The light was neither male nor female, only inside of him. The General arched his back high into the air as he climaxed into the blue light. He felt the blue light reach deep into his hips and pull out all of him; he bucked and let out a squeak. His ejaculate hung upon the stars.

“Ullie! What in God’s name are you doing?” His wife, Dora, said.

“Ugh,” the General said.

“Ullie, you are on the floor thrusting like a drunk mule on a Mexican.”

What could he tell her?

An alien just sexualised me.

A blue light has just raped me.

Honey, the aliens is sexual deviants comin’ to hump us all.

“I was dreaming, honey.”

“You certainly were. Ulysses R. Bauer Roebuckle III, one day you is goin’ to injure yo’ self. Goodnight.”

Dora didn’t look at him but he had seen her glance at his crotch before she turned out the light. He rubbed his head, groaned, said fuck twenty times inside his head.

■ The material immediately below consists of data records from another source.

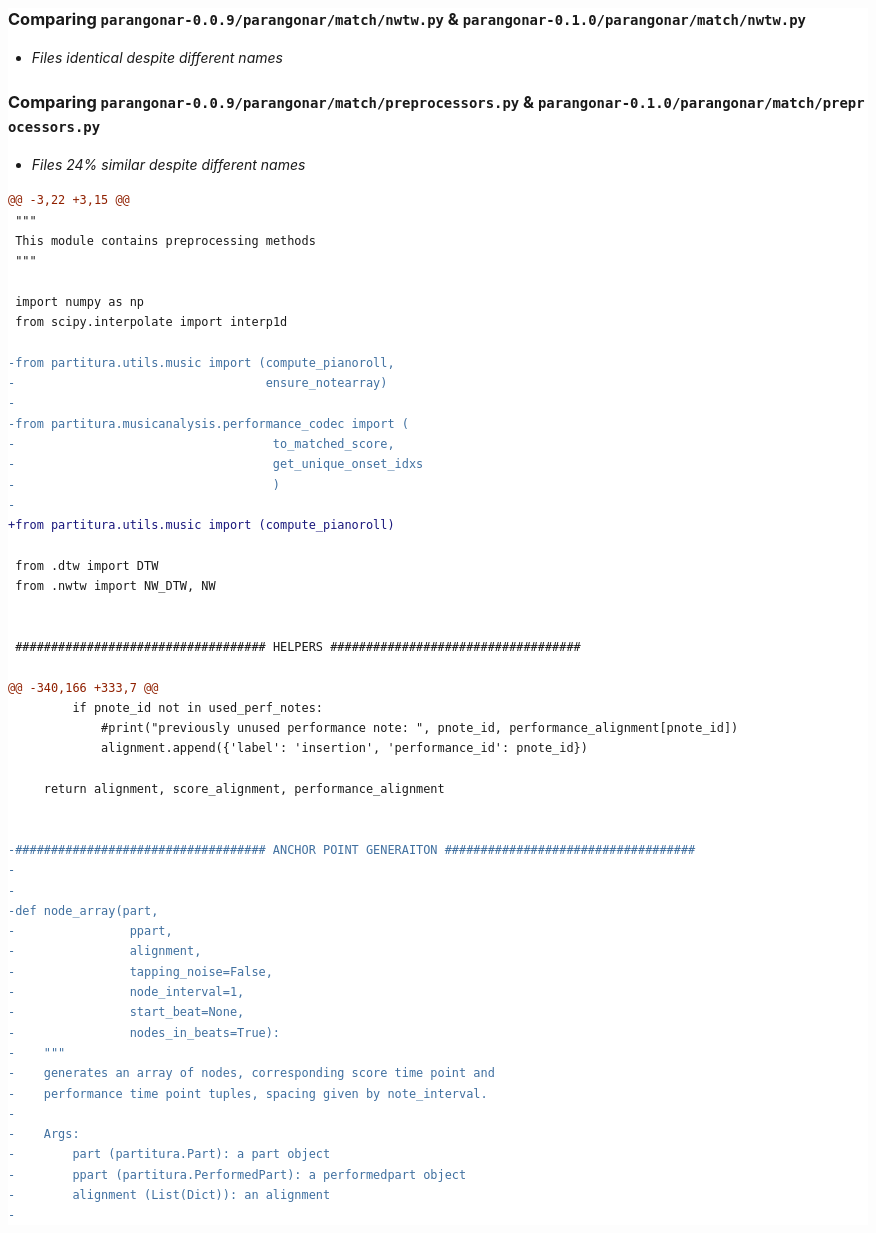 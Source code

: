 ### Comparing `parangonar-0.0.9/parangonar/match/nwtw.py` & `parangonar-0.1.0/parangonar/match/nwtw.py`

 * *Files identical despite different names*

### Comparing `parangonar-0.0.9/parangonar/match/preprocessors.py` & `parangonar-0.1.0/parangonar/match/preprocessors.py`

 * *Files 24% similar despite different names*

```diff
@@ -3,22 +3,15 @@
 """
 This module contains preprocessing methods
 """
 
 import numpy as np
 from scipy.interpolate import interp1d
 
-from partitura.utils.music import (compute_pianoroll, 
-                                   ensure_notearray)
-
-from partitura.musicanalysis.performance_codec import ( 
-                                    to_matched_score,
-                                    get_unique_onset_idxs
-                                    )
-
+from partitura.utils.music import (compute_pianoroll)
 
 from .dtw import DTW
 from .nwtw import NW_DTW, NW
 
 
 ################################### HELPERS ###################################
 
@@ -340,166 +333,7 @@
         if pnote_id not in used_perf_notes:
             #print("previously unused performance note: ", pnote_id, performance_alignment[pnote_id])
             alignment.append({'label': 'insertion', 'performance_id': pnote_id})
 
     return alignment, score_alignment, performance_alignment
 
 
-################################### ANCHOR POINT GENERAITON ###################################
-
-
-def node_array(part, 
-                ppart,
-                alignment,
-                tapping_noise=False,
-                node_interval=1, 
-                start_beat=None,
-                nodes_in_beats=True):
-    """
-    generates an array of nodes, corresponding score time point and 
-    performance time point tuples, spacing given by note_interval.
-    
-    Args:
-        part (partitura.Part): a part object
-        ppart (partitura.PerformedPart): a performedpart object
-        alignment (List(Dict)): an alignment
-
```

“It jus’ happened, Dora. I don’t know why.”

“Go to sleep, Ulysses.”

As the General cleaned him self up in the bathroom he went over the incident again. He scrubbed at his crotch trying to clean all the residues of himself and the blue light. He scrubbed for half an hour, but his testicles still had a blue tint to them. They reminded him of an old out of focus photograph he had seen of Pluto. He did feel overwhelmed, tired. His work was becoming increasingly oppressive.

The General was working on the Voyager 2 project at N.A.S.A organising a critical part of the launch. His team were to liaise with Carl Sagan at Cornell University over which items were to be placed inside the craft. In the Generals office it was known as ‘the time capsule’, as it was generally acknowledged that the “Dam thing is too small to be found by any body, man or astro-man, in all that stupid space.” N.A.S.A wanted a capsule of items that would best express the human race in 1977.  So they created a beautiful golden record, which sent the press into ecstasies of hyperbolae, that they imagined being the sum of all human endeavours.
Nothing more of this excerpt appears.